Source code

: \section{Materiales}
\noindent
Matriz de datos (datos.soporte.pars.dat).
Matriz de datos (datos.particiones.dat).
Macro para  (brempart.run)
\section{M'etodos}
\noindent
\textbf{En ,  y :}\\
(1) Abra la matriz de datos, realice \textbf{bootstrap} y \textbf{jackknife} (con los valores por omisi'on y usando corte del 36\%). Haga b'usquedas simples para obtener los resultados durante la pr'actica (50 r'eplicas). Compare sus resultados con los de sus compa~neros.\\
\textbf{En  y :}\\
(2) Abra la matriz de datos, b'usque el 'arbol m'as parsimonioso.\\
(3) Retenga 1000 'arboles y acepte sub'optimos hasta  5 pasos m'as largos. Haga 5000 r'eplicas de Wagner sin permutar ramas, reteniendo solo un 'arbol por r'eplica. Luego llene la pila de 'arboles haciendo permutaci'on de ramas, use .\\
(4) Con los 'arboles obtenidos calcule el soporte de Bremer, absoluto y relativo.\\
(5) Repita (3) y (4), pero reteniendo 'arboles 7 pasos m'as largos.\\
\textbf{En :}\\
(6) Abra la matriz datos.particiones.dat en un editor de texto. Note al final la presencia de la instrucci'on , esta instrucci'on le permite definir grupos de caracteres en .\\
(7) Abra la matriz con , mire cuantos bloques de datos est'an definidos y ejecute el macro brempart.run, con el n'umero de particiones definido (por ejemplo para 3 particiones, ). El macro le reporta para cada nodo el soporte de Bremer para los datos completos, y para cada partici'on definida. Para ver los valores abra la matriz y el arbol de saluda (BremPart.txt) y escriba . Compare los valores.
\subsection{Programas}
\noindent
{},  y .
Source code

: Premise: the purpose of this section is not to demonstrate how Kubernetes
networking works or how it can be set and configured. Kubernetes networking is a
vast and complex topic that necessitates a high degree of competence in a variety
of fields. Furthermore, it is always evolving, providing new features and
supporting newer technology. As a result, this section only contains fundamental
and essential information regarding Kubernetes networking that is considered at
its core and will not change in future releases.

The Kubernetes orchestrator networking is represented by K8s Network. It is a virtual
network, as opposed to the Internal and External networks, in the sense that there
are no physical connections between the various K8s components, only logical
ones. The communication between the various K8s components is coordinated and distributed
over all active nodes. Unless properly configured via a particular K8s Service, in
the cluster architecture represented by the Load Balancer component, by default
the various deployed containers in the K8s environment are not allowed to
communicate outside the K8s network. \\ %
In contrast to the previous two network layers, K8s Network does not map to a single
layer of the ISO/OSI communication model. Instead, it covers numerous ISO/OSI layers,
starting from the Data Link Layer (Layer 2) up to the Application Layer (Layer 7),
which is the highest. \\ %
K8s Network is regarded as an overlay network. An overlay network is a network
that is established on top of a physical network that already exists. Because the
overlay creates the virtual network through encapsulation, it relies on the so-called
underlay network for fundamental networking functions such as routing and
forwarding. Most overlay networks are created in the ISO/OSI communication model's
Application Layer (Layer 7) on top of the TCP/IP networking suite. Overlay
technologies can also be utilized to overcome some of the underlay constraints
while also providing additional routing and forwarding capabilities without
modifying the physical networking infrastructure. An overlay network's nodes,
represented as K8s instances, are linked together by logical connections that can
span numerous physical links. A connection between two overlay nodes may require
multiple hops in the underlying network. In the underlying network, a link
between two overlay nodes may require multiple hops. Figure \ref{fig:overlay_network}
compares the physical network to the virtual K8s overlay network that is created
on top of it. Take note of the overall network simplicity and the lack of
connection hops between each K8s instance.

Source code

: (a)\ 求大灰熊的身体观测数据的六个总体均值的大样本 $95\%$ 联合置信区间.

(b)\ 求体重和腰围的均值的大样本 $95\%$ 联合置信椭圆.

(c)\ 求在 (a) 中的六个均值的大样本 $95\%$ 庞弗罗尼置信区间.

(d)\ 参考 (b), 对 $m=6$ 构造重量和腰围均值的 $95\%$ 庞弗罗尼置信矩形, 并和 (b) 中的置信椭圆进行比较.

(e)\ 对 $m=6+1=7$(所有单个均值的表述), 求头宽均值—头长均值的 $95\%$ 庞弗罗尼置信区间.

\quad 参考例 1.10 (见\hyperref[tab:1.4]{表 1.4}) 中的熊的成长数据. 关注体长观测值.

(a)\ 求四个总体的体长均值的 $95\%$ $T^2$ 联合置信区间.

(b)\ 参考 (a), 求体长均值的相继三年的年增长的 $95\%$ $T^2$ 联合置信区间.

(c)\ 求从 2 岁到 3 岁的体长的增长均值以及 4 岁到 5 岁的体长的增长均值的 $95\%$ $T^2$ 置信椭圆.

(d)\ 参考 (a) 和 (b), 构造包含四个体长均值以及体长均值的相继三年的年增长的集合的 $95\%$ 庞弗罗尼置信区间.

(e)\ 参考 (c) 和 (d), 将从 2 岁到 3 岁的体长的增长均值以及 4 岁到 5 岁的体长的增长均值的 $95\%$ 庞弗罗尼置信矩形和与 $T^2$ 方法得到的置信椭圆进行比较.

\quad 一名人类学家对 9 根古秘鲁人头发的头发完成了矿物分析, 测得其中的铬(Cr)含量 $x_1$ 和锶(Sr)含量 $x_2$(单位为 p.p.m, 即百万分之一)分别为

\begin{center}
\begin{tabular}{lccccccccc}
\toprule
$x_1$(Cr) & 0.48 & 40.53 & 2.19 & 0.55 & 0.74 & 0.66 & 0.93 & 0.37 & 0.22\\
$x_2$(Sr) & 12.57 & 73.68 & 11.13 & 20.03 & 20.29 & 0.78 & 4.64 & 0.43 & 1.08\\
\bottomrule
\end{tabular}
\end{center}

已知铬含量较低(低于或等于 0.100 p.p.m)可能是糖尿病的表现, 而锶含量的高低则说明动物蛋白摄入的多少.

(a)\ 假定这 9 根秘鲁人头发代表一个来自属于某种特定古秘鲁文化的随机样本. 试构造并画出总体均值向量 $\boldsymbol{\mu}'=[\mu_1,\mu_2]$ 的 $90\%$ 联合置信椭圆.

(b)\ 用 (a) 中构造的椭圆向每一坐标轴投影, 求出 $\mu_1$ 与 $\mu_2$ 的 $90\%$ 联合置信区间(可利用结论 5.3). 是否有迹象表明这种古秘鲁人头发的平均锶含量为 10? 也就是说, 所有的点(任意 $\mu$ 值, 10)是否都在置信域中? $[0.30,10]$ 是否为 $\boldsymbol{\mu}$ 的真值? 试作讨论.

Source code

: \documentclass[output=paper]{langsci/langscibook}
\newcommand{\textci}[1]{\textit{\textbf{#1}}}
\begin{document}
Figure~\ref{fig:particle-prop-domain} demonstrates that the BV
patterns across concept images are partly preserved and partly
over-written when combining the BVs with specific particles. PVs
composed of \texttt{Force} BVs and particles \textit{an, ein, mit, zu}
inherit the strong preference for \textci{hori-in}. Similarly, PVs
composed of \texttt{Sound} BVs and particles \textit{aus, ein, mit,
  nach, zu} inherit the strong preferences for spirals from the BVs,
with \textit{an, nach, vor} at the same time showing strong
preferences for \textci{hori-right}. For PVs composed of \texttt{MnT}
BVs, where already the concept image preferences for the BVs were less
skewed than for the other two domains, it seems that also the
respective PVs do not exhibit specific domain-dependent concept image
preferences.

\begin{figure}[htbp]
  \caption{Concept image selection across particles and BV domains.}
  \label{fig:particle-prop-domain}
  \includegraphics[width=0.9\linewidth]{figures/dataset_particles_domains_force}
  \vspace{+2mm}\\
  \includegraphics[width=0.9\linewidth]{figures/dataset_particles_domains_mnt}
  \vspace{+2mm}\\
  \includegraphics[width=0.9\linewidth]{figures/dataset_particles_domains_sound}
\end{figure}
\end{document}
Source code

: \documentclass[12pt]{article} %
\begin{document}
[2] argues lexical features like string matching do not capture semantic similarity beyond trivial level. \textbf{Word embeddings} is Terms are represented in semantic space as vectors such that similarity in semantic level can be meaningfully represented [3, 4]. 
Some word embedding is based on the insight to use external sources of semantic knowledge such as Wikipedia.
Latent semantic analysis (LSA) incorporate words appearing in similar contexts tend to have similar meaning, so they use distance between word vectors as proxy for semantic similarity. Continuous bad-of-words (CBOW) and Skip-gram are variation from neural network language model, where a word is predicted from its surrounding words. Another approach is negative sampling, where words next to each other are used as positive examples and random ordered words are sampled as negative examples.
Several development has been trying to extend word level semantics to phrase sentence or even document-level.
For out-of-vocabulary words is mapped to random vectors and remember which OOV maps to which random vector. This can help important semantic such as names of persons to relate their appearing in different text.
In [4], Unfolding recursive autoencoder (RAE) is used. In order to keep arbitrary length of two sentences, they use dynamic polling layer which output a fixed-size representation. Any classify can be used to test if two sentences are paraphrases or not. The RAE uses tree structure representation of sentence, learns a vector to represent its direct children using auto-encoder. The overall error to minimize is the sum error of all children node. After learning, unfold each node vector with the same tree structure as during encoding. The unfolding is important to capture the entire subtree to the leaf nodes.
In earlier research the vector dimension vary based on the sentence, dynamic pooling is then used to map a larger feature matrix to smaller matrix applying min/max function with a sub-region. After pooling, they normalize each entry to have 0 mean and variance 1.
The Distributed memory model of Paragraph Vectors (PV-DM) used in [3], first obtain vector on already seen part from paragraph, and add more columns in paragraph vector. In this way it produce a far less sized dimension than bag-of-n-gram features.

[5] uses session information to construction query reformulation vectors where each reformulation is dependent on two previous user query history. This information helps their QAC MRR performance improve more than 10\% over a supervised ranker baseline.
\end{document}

▶ [WORK REQUIRED]
In the listing above, find the line with "and essential information" and the line with "network, as opposed". Output those two lines and every line between them, exactly as written.

▶ [ANSWER AREA]
and essential information regarding Kubernetes networking that is considered at
its core and will not change in future releases.

The Kubernetes orchestrator networking is represented by K8s Network. It is a virtual
network, as opposed to the Internal and External networks, in the sense that there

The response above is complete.